THX 1138 - The George Lucas Director's Cut (2004) isn't really the original, 1971 film with CGI and other enhancements so much as it is an entirely new work incorporating manipulated bits and pieces from the former, like Andy Warhol's Campbell's Soup Cans. As he has with the original Star Wars trilogy and his 1973 film, American Graffiti, Lucas regards THX 1138 - a grimly comic look at a distopian, 1984-like future society - as exclusively his and his alone, to do with as he sees fit. Lucas's original cut of the film is no longer available and may never be again.

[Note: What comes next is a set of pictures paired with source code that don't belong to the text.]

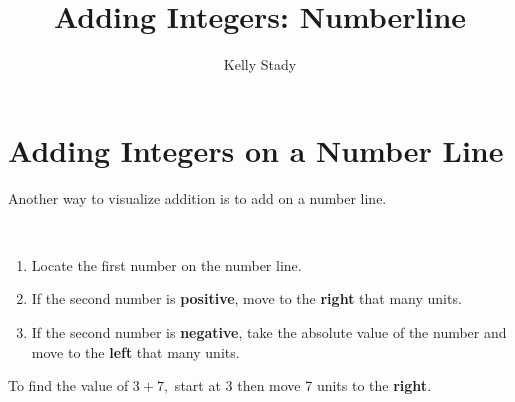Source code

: \documentclass{ximera}[font=12pt]
\title{Adding Integers: Numberline}    %
\author{Kelly Stady}
\begin{document}
\begin{abstract}

\end{abstract}

\maketitle
\label{xim:AddIntNumLActivity}


\section*{Adding Integers on a Number Line}

Another way to visualize addition is to add on a number line.  

\begin{procedure}

    ~ \\[0.5em] %

\begin{enumerate}
\item Locate the first number on the number line.

\item If the second number is \textbf{positive}, move to the \textbf{right} that many units.

\item If the second number is \textbf{negative}, take the absolute value of the number and move to the \textbf{left} that many units.
\end{enumerate}
\end{procedure}


\begin{example}
To find the value of $3+7,$ start at $3$ then move 7 units to the \textbf{right}.  

~ \\[3em]  %
\end{example}
\end{document}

Watching the reworked THX, I thought back to May 24, 1977, the day before the first Star Wars film opened and took the world by storm, when George Lucas had three astonishingly good feature films to his credit, but the impact of his latest hadn't yet been felt. THX 1138, American Graffiti, and Star Wars couldn't be more different from one another, or from anything else that had been made up to that time. Each was revolutionary, explosively creative in myriad ways. Egregiously underrated among the many great directors that emerged in the late-1960s/early-'70s, George Lucas easily ranks alongside the very best. These three films were profoundly significant in my own burgeoning interest in cinema; in a sense, the personal impact of George Lucas is in no small way responsible for the very review you're reading now.
But since Star Wars, Lucas has become the film industry's Citizen Kane. Like Orson Welles's seminal character, the onetime antiestablishment Lucas at a relatively early age became wealthy beyond all reason, using his money and power to fashion for himself a multimedia empire, once hugely influential but now, while still an enormous cash cow, almost irrelevant. Like Kane Lucas has his own Xanadu, a veritable fortress up in Marin County, California where, apparently, he surrounds himself with "Yes Men" who never object to his bad taste. "It's no trick to make a lot of money. If all you want is to make a lot of money."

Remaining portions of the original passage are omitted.